Em relação à composição da estrutura administrativa do museu, os funcionários incumbidos de suas atividades devem submeter-se ao regime estatutário, uma vez que os servidores da Administração direta, das autarquias e das fundações de direito público, devem submeter-se ao regime de cargo público, ou seja, ao regime estatutário que só se aplica aos ocupantes de cargos públicos.
De fato, não se pode olvidar que a Constituição Federal ao tratar dos servidores públicos, empenhou-se em delinear ao longo de vários artigos um regime especial, ou seja, o de cargos públicos, para esses agentes do Estado, de modo que se este não fosse o regime destinado a ser o prevalente na administração pública a Constituição não teria sido tão minuciosa em sua disciplinação.
Ademais, o regime estatutário, ou de cargos, é aquele concebido para atender as peculiaridades de um vínculo funcional onde não estão em causa somente interesses empregatícios, mas também se avulta o interesse público, já que o servidor, no caso, é o instrumento da atuação do Estado.
O regime estatutário institui proteções peculiares aos servidores efetivos submetidos a sua disciplinação, e de modo algum constitui um privilégio aos servidores públicos, mas se traduz em um mecanismo de garantia para os administrados, uma vez que enseja as condições necessárias a que os referidos agentes do Estado desempenhem suas atividades de modo isento, imparcial, e direcionado ao atendimento do interesse público, evitando que os mesmos sejam manietados por governantes transitórios por objetivos pessoais, sectários ou político-partidários. Constituem exemplo deste sistema de proteção a estabilidade, a reintegração, a disponibilidade remunerada, e a aposentadoria com os mesmos benefícios que os titulares do cargo.
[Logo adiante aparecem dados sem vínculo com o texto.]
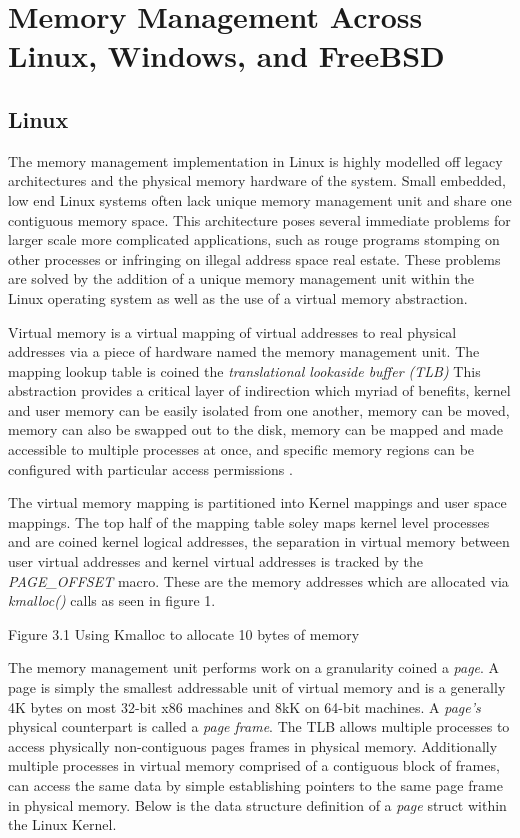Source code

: \section{\bf Memory Management Across Linux, Windows, and FreeBSD}
\subsection{\bf Linux}
    \normalfont \indent The memory management implementation in Linux is highly modelled off legacy architectures and the physical memory hardware of the system. Small embedded, low end Linux systems often lack unique memory management unit and share one contiguous memory space\cite{Love_book}. This architecture poses several immediate problems for larger scale more complicated applications, such as rouge programs stomping on other processes or infringing on illegal address space real estate. These problems are solved by the addition of a unique memory management unit within the Linux operating system as well as the use of a virtual memory abstraction. 
	
	\normalfont \indent Virtual memory is a virtual mapping of virtual addresses to real physical addresses via a piece of hardware named the memory management unit. The mapping lookup table is coined the \textit{translational lookaside buffer (TLB)} This abstraction provides a critical layer of indirection which myriad of benefits, kernel and user memory can be easily isolated from one another, memory can be moved, memory can also be swapped out to the disk, memory can be mapped and made accessible to multiple processes at once, and specific memory regions can be configured with particular access permissions \cite{linux_documentation}.
	
	\normalfont \indent The virtual memory mapping is partitioned into Kernel mappings and user space mappings. The top half of the mapping table soley maps kernel level processes and are coined kernel logical addresses, the separation in virtual memory between user virtual addresses and kernel virtual addresses is tracked by the \textit{PAGE\_OFFSET} macro. These are the memory addresses which are allocated via \textit{kmalloc()} calls as seen in figure 1. 
	

\begin{center}
Figure 3.1 Using Kmalloc to allocate 10 bytes of memory 
\end{center}

      \normalfont \indent The memory management unit performs work on a granularity coined a \textit{page}. A page is simply the smallest addressable unit of virtual memory and is a generally 4K bytes on most 32-bit x86 machines and 8kK on 64-bit machines\cite{Love_book}. A \textit{page’s} physical counterpart is called a \textit{page frame}. The TLB allows multiple processes to access physically non-contiguous pages frames in physical memory. Additionally multiple processes in virtual memory comprised of a contiguous block of frames, can access the same data by simple establishing pointers to the same page frame in physical memory. Below is the data structure definition of a \textit{page} struct within the Linux Kernel.
	 
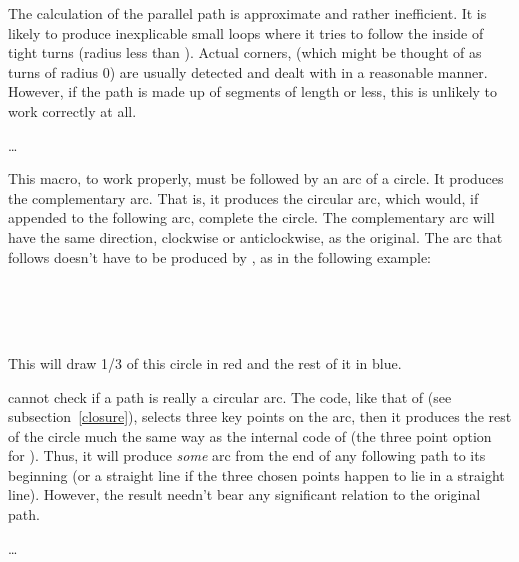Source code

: \documentclass[letterpaper]{article}
\begin{document}
The calculation of the parallel path is approximate and rather
inefficient. It is likely to produce inexplicable small loops where it
tries to follow the inside of tight turns (radius less than
). Actual corners, (which might be thought of as turns of
radius $0$) are usually detected and dealt with in a reasonable manner.
However, if the path is made up of segments of length  or
less, this is unlikely to work correctly at all.

\begin{cd}
\dots%
\end{cd}

This macro, to work properly, must be followed by an arc of a circle. It
produces the complementary arc. That is, it produces the circular arc,
which would, if appended to the following arc, complete the circle. The
complementary arc will have the same direction, clockwise or
anticlockwise, as the original. The arc that follows doesn't have to be
produced by , as in the following example:
\begin{ex}
  \\
\ \\
\ 
\end{ex}
This will draw 1/3 of this circle in red and the rest of it in blue.

\CMF{} cannot check if a path is really a circular arc. The \MF{} code,
like that of  (see subsection~\ref{closure}), selects
three key points on the arc, then it produces the rest of the circle
much the same way as the internal code of  (the three
point option for ). Thus, it will produce \emph{some} arc from
the end of any following path to its beginning (or a straight line if
the three chosen points happen to lie in a straight line). However, the
result needn't bear any significant relation to the original path.

\begin{cd}
\dots
{}
\end{cd}
\end{document}
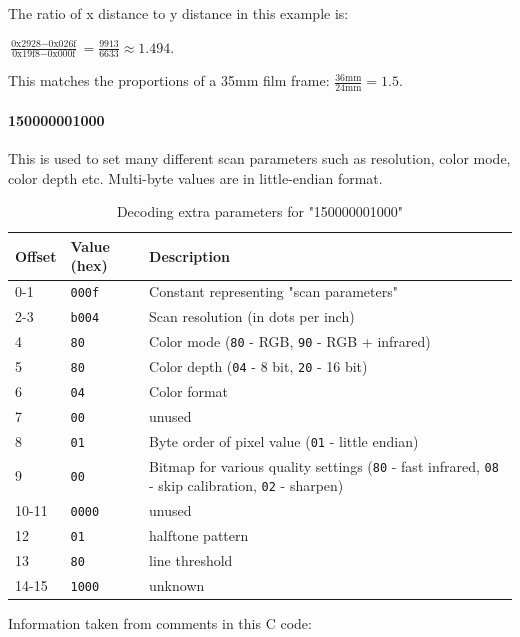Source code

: \documentclass{article}
\begin{document}
The ratio of x distance to y distance in this example is:

$\frac{\textrm{0x2928} - \textrm{0x026f}}{\textrm{0x19f8} - \textrm{0x000f}} = \frac{9913}{6633} \approx 1.494$.

This matches the proportions of a 35mm film frame: $\frac{36 \textrm{mm}}{24 \textrm{mm}} = 1.5$.

\paragraph{150000001000} This is used to set many different scan parameters
such as resolution, color mode, color depth etc. Multi-byte
values are in little-endian format.

\begin{table}[H]
  \caption{Decoding extra parameters for "150000001000"}
  \centering
  \begin{tabular}{p{1cm} | p{1cm} | p{7cm}}
    Offset & Value (hex) & Description \\ \hline
    0-1 & {\tt 000f} & Constant representing "scan parameters" \\
    2-3 & {\tt b004} & Scan resolution (in dots per inch) \\
    4 & {\tt 80} & Color mode ({\tt 80} - RGB, {\tt 90} - RGB + infrared) \\
    5 & {\tt 80} & Color depth ({\tt 04} - 8 bit, {\tt 20} - 16 bit) \\
    6 & {\tt 04} & Color format \\
    7 & {\tt 00} & unused \\
    8 & {\tt 01} & Byte order of pixel value ({\tt 01} - little endian) \\
    9 & {\tt 00} & Bitmap for various quality settings ({\tt 80} - fast infrared,
                                                        {\tt 08} - skip calibration,
                                                        {\tt 02} - sharpen) \\
    10-11 & {\tt 0000} & unused \\
    12 & {\tt 01} & halftone pattern \\
    13 & {\tt 80} & line threshold \\
    14-15 & {\tt 1000} & unknown \\
  \end{tabular}
  
  \vspace{5mm}
  Information taken from comments in this C code: \cite[\texttt{pieusb\_scancmd.c}]{sane_code}
  \label{table:param15}
\end{table}
\end{document}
É importante frisar que, embora o regime prevalente na Administração direta, autárquica e nas fundações de direito público deva ser o estatutário, é admissível que, para as atividades cujo conteúdo ocupacional não exija as garantias específicas do regime de cargos, seja adotado o regime trabalhista. Tais atividades seriam, portanto, aquelas relativas à prestação de serviços materiais, tais como motoristas, jardineiros, serventes, uma vez que o modesto âmbito de atuação administrativa destes agentes, não acarreta perigo de impessoalidade para a ação do Estado em relação aos administrados, ainda que despojados das garantias do regime estatutário.
Cabe salientar ainda que os cargos a serem criados, em princípio, devem ser de provimento efetivo, salvo se a função a ser exercida puder ser classificada como função de confiança, caso em que poderão ser criados cargos de livre provimento em comissão.
Feitas tais considerações, passo a examinar a legalidade e a constitucionalidade do Decreto nº 44.816, de 1º de junho de 2.004, que criou o Museu Afro-Brasil.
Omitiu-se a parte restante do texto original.